At the Assuta™ clinic, a treatment plan is drawn up individually for each patient, based on the nature of the disease, the presence of symptoms, the patient’s age and various risk factors.

Modern methods of treatment of pulmonary valve defects

Drug treatment of pulmonary artery defects is aimed at preventing the development and progression of heart failure. Infants with pulmonary atresia are given drugs to prevent closure of the ductus arteriosus until emergency surgery is performed. Surgical treatment, in most cases, can normalize hemodynamics by eliminating the heart defect.

The following operations for pulmonary valve defects are performed at the Herzliya Medical Center Hospital:

  • Percutaneous puncture for pulmonary atresia followed by balloon dilation. The procedure is performed to restore pulmonary perfusion in newborns;
  • Balloon expansion of stenosis, stenting and the use of an innovative cutting balloon technique, which allows not only to expand the narrowed area, but also to remove excess fibrous tissue, leading to relapse of stenosis;
  • Organ-preserving procedures for the reconstruction of a damaged valve, preventing the need for its replacement;
  • Open heart surgery to restore normal patency in atresia and stenosis of the pulmonary trunk;
  • Pulmonary valve replacement surgery. Artificial biological or mechanical valves fully cope with their function, guaranteeing the restoration of hemodynamics for many years.

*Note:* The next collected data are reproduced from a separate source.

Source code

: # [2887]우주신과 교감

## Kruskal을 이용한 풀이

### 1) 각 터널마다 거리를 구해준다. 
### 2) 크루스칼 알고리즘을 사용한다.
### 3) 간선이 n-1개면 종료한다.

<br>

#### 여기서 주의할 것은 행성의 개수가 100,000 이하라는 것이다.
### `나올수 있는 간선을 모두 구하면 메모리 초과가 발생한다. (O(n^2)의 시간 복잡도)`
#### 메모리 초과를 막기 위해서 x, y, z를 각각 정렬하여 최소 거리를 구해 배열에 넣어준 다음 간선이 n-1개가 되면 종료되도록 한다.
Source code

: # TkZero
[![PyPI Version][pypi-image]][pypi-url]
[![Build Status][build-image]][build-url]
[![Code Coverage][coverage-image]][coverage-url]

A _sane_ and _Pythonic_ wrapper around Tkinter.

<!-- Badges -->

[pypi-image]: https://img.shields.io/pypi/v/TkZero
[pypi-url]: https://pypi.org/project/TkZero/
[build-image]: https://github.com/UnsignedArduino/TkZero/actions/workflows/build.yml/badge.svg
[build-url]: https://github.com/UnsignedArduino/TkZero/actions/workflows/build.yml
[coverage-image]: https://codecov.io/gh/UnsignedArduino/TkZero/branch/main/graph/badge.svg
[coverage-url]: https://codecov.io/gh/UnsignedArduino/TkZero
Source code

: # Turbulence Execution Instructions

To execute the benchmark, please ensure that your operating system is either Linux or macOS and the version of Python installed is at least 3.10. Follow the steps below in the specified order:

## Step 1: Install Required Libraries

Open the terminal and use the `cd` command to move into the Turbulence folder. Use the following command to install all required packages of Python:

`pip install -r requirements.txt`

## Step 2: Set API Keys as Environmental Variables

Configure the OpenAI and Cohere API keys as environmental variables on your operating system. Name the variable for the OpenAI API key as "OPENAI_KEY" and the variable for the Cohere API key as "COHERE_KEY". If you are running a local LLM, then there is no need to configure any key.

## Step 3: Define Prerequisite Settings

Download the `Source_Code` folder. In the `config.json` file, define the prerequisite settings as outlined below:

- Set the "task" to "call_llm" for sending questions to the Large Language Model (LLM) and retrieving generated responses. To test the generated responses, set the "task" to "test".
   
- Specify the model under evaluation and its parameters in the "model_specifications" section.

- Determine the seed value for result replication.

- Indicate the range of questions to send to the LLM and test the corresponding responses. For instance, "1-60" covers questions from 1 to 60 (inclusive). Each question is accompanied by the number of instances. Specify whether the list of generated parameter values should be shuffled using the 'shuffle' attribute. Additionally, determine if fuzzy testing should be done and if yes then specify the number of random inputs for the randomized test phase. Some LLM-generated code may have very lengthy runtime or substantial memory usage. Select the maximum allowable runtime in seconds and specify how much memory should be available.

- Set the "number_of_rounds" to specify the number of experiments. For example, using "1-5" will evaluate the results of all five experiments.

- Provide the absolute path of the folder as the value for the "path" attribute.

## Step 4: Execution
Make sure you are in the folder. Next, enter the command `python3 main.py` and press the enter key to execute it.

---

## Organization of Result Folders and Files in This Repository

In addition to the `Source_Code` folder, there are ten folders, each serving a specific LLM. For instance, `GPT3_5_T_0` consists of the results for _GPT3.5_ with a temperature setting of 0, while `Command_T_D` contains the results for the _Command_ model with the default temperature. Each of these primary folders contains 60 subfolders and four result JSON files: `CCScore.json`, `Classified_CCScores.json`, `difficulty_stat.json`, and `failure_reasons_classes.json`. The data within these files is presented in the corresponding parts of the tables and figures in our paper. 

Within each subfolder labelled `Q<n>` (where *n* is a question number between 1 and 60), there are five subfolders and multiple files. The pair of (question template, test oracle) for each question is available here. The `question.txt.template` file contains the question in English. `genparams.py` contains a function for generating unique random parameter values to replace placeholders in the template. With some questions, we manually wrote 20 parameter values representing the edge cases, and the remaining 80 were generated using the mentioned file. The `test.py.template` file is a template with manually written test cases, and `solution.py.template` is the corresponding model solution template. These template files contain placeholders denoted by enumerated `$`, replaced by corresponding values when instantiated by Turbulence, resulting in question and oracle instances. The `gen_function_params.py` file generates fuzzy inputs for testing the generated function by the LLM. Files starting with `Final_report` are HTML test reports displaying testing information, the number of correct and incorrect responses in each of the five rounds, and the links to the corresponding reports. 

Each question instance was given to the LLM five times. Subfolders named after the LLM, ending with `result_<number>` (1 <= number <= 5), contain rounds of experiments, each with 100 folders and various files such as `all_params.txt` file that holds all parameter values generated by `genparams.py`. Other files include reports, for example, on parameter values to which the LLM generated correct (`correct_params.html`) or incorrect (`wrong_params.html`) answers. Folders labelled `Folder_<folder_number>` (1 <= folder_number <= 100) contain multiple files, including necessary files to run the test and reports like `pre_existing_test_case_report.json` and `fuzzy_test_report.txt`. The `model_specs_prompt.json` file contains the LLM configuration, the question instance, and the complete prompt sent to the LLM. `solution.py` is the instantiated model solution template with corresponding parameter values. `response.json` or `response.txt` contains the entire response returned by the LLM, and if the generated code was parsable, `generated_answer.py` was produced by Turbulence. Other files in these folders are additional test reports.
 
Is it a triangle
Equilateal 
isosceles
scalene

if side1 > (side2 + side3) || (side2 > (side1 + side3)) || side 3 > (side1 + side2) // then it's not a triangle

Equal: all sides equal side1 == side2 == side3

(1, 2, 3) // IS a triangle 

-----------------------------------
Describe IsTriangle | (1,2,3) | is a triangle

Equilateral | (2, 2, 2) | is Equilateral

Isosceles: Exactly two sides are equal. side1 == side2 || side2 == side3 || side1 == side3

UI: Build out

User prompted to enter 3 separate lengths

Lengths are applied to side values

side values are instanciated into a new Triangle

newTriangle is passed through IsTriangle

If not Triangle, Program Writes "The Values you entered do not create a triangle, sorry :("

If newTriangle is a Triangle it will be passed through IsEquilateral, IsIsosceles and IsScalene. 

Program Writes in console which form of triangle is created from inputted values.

Innovative technologies of open and minimally invasive cardiac surgery, widely introduced at Herzliya Medical Center, have changed the prognosis of severe heart defects. Thanks to the combination of experienced surgeons, excellent hospital conditions, highly professional post-operative care and intensive rehabilitation therapy, thousands of patients from all over the world have been restored to a full and active lifestyle.